Since then, migrants have been required to hand over their genetic information in detention facilities across the country. According to reporting by BuzzFeed, asylum seekers in Texas were instructed to swab the inside of their mouths and give the sample to a CBP officer, who would place it in an envelope to be processed for CODIS. Many migrants don’t know what the swab is for, the immigrant rights group Al Otro Lado told BuzzFeed, adding that one officer said to detainees it was being collected so that “in case they do anything bad, then the government will be able to find them.”
But some advocates argue that the Trump administration’s conflation of migrants with crime was used, at least in part, as a strategy to broaden the government’s surveillance powers.

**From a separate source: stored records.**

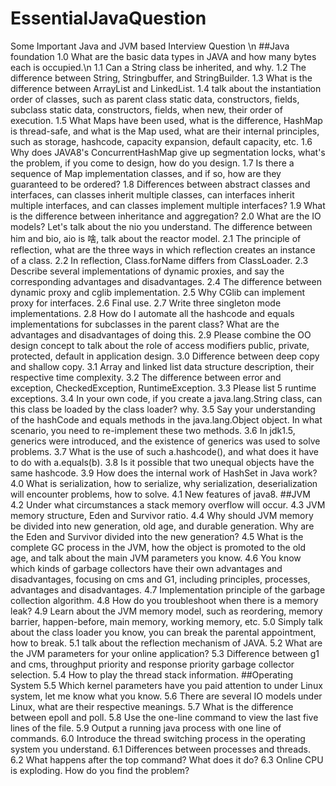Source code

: # EssentialJavaQuestion
Some Important Java and JVM based Interview Question 
\n
##Java foundation
1.0 What are the basic data types in JAVA and how many bytes each is occupied.\n
1.1 Can a String class be inherited, and why.
1.2 The difference between String, Stringbuffer, and StringBuilder.
1.3 What is the difference between ArrayList and LinkedList.
1.4 talk about the instantiation order of classes, such as parent class static data, constructors, fields, subclass static data, constructors, fields, when new, their order of execution.
1.5 What Maps have been used, what is the difference, HashMap is thread-safe, and what is the Map used, what are their internal principles, such as storage, hashcode, capacity expansion, default capacity, etc.
1.6 Why does JAVA8's ConcurrentHashMap give up segmentation locks, what's the problem, if you come to design, how do you design.
1.7 Is there a sequence of Map implementation classes, and if so, how are they guaranteed to be ordered?
1.8 Differences between abstract classes and interfaces, can classes inherit multiple classes, can interfaces inherit multiple interfaces, and can classes implement multiple interfaces?
1.9 What is the difference between inheritance and aggregation?
2.0 What are the IO models? Let's talk about the nio you understand. The difference between him and bio, aio is 啥, talk about the reactor model.
2.1 The principle of reflection, what are the three ways in which reflection creates an instance of a class.
2.2 In reflection, Class.forName differs from ClassLoader.
2.3 Describe several implementations of dynamic proxies, and say the corresponding advantages and disadvantages.
2.4 The difference between dynamic proxy and cglib implementation.
2.5 Why CGlib can implement proxy for interfaces.
2.6 Final use.
2.7 Write three singleton mode implementations.
2.8 How do I automate all the hashcode and equals implementations for subclasses in the parent class? What are the advantages and disadvantages of doing this.
2.9 Please combine the OO design concept to talk about the role of access modifiers public, private, protected, default in application design.
3.0 Difference between deep copy and shallow copy.
3.1 Array and linked list data structure description, their respective time complexity.
3.2 The difference between error and exception, CheckedException, RuntimeException.
3.3 Please list 5 runtime exceptions.
3.4 In your own code, if you create a java.lang.String class, can this class be loaded by the class loader? why.
3.5 Say your understanding of the hashCode and equals methods in the java.lang.Object object. In what scenario, you need to re-implement these two methods.
3.6 In jdk1.5, generics were introduced, and the existence of generics was used to solve problems.
3.7 What is the use of such a.hashcode(), and what does it have to do with a.equals(b).
3.8 Is it possible that two unequal objects have the same hashcode.
3.9 How does the internal work of HashSet in Java work?
4.0 What is serialization, how to serialize, why serialization, deserialization will encounter problems, how to solve.
4.1 New features of java8.
##JVM
4.2 Under what circumstances a stack memory overflow will occur.
4.3 JVM memory structure, Eden and Survivor ratio.
4.4 Why should JVM memory be divided into new generation, old age, and durable generation. Why are the Eden and Survivor divided into the new generation?
4.5 What is the complete GC process in the JVM, how the object is promoted to the old age, and talk about the main JVM parameters you know.
4.6 You know which kinds of garbage collectors have their own advantages and disadvantages, focusing on cms and G1, including principles, processes, advantages and disadvantages.
4.7 Implementation principle of the garbage collection algorithm.
4.8 How do you troubleshoot when there is a memory leak?
4.9 Learn about the JVM memory model, such as reordering, memory barrier, happen-before, main memory, working memory, etc.
5.0 Simply talk about the class loader you know, you can break the parental appointment, how to break.
5.1 talk about the reflection mechanism of JAVA.
5.2 What are the JVM parameters for your online application?
5.3 Difference between g1 and cms, throughput priority and response priority garbage collector selection.
5.4 How to play the thread stack information.
##Operating System
5.5 Which kernel parameters have you paid attention to under Linux system, let me know what you know.
5.6 There are several IO models under Linux, what are their respective meanings.
5.7 What is the difference between epoll and poll.
5.8 Use the one-line command to view the last five lines of the file.
5.9 Output a running java process with one line of commands.
6.0 Introduce the thread switching process in the operating system you understand.
6.1 Differences between processes and threads.
6.2 What happens after the top command? What does it do?
6.3 Online CPU is exploding. How do you find the problem?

“There’s no connection between the people who they’re collecting from and any sort of criminal offense,” says Saira Hussain, a civil liberties attorney with the Electronic Frontier Foundation. “It’s just another way of trying to grab more and more DNA.”
The Trump administration justified the mass DNA collection by arguing that most people in immigration custody were basically criminals already. The “practical difference between criminal arrestees and immigration detainees” is “largely artificial,” wrote the DOJ when proposing the rule change, since most migrants are “held on the basis of conduct that is itself criminal.” That’s likely a reference to illegal entry, or the act of crossing the border without documentation, which, for a first-time offender, is a misdemeanor. But almost no other nonviolent misdemeanor qualifies someone for DNA collection—either at the federal level or in the vast majority of states. The DOJ also didn’t explain why cheek swabs were needed for asylum applicants, whose right to seek protection is granted by federal law.
With so many genetic profiles stored in the national database, Eidelman worries that the information could be ripe for misuse.
“DNA is deeply personal, deeply sensitive—it reveals potentially very private information about an individual,” she says, ranging from “adoption or unknown siblings to their propensity for pretty serious and sensitive medical conditions.” And “it reveals that information potentially not just about the individual, but also their family members.”
While the Biden administration has halted some of its predecessor’s attempts to heighten surveillance of migrants, it hasn’t rolled back the expansion of CODIS. In May, the administration announced that the Border Patrol would stop using genetic testing to verify family relationships but emphasized that the collection of migrants’ DNA for CODIS “should continue uninterrupted.”